GIVEN RECORDS
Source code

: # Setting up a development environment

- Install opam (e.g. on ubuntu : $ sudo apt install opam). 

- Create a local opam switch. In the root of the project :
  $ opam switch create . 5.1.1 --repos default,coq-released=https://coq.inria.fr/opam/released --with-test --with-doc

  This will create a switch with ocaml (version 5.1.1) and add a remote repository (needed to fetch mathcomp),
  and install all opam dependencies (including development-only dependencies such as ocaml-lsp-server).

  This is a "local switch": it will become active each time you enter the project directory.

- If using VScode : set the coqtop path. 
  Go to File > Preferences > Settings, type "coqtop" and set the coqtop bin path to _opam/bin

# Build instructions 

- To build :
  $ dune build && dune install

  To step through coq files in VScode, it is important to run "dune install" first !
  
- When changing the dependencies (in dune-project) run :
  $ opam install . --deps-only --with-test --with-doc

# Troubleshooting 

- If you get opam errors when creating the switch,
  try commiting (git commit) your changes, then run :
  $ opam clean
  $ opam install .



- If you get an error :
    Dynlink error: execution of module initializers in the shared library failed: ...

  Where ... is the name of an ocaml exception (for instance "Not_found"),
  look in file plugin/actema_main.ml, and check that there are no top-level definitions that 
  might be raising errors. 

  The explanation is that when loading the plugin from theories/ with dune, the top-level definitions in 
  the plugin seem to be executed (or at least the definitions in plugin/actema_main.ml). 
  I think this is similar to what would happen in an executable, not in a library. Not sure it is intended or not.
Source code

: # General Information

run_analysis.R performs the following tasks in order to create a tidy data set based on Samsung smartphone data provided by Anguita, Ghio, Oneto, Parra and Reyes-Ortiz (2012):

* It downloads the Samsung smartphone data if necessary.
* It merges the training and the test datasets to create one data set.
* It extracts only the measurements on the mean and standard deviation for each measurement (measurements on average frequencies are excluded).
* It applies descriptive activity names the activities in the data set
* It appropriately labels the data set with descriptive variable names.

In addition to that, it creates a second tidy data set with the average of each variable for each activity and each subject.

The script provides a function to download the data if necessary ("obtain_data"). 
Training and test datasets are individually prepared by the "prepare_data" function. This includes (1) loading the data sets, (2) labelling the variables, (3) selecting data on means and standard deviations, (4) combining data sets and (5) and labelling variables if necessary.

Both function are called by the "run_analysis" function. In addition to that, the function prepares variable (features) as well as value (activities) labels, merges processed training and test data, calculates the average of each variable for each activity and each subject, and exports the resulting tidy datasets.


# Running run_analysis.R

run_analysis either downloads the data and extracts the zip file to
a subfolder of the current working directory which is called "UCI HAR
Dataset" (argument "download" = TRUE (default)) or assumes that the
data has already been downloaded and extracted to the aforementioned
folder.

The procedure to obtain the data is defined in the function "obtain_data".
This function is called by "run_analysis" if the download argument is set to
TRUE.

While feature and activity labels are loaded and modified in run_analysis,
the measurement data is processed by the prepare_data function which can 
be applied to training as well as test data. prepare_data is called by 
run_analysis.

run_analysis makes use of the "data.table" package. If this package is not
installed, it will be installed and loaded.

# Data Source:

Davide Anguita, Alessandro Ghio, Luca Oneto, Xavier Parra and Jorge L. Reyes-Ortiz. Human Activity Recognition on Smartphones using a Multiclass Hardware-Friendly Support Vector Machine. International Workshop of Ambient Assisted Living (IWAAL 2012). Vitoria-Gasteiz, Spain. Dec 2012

TASK REQUIREMENTS
Retype all of the records above, word for word.

SOLUTION TO THIS EXERCISE
Source code

: # Setting up a development environment

- Install opam (e.g. on ubuntu : $ sudo apt install opam). 

- Create a local opam switch. In the root of the project :
  $ opam switch create . 5.1.1 --repos default,coq-released=https://coq.inria.fr/opam/released --with-test --with-doc

  This will create a switch with ocaml (version 5.1.1) and add a remote repository (needed to fetch mathcomp),
  and install all opam dependencies (including development-only dependencies such as ocaml-lsp-server).

  This is a "local switch": it will become active each time you enter the project directory.

- If using VScode : set the coqtop path. 
  Go to File > Preferences > Settings, type "coqtop" and set the coqtop bin path to _opam/bin

# Build instructions 

- To build :
  $ dune build && dune install

  To step through coq files in VScode, it is important to run "dune install" first !
  
- When changing the dependencies (in dune-project) run :
  $ opam install . --deps-only --with-test --with-doc

# Troubleshooting 

- If you get opam errors when creating the switch,
  try commiting (git commit) your changes, then run :
  $ opam clean
  $ opam install .



- If you get an error :
    Dynlink error: execution of module initializers in the shared library failed: ...

  Where ... is the name of an ocaml exception (for instance "Not_found"),
  look in file plugin/actema_main.ml, and check that there are no top-level definitions that 
  might be raising errors. 

  The explanation is that when loading the plugin from theories/ with dune, the top-level definitions in 
  the plugin seem to be executed (or at least the definitions in plugin/actema_main.ml). 
  I think this is similar to what would happen in an executable, not in a library. Not sure it is intended or not.
Source code

: # General Information

run_analysis.R performs the following tasks in order to create a tidy data set based on Samsung smartphone data provided by Anguita, Ghio, Oneto, Parra and Reyes-Ortiz (2012):

* It downloads the Samsung smartphone data if necessary.
* It merges the training and the test datasets to create one data set.
* It extracts only the measurements on the mean and standard deviation for each measurement (measurements on average frequencies are excluded).
* It applies descriptive activity names the activities in the data set
* It appropriately labels the data set with descriptive variable names.

In addition to that, it creates a second tidy data set with the average of each variable for each activity and each subject.

The script provides a function to download the data if necessary ("obtain_data"). 
Training and test datasets are individually prepared by the "prepare_data" function. This includes (1) loading the data sets, (2) labelling the variables, (3) selecting data on means and standard deviations, (4) combining data sets and (5) and labelling variables if necessary.

Both function are called by the "run_analysis" function. In addition to that, the function prepares variable (features) as well as value (activities) labels, merges processed training and test data, calculates the average of each variable for each activity and each subject, and exports the resulting tidy datasets.


# Running run_analysis.R

run_analysis either downloads the data and extracts the zip file to
a subfolder of the current working directory which is called "UCI HAR
Dataset" (argument "download" = TRUE (default)) or assumes that the
data has already been downloaded and extracted to the aforementioned
folder.

The procedure to obtain the data is defined in the function "obtain_data".
This function is called by "run_analysis" if the download argument is set to
TRUE.

While feature and activity labels are loaded and modified in run_analysis,
the measurement data is processed by the prepare_data function which can 
be applied to training as well as test data. prepare_data is called by 
run_analysis.

run_analysis makes use of the "data.table" package. If this package is not
installed, it will be installed and loaded.

# Data Source:

Davide Anguita, Alessandro Ghio, Luca Oneto, Xavier Parra and Jorge L. Reyes-Ortiz. Human Activity Recognition on Smartphones using a Multiclass Hardware-Friendly Support Vector Machine. International Workshop of Ambient Assisted Living (IWAAL 2012). Vitoria-Gasteiz, Spain. Dec 2012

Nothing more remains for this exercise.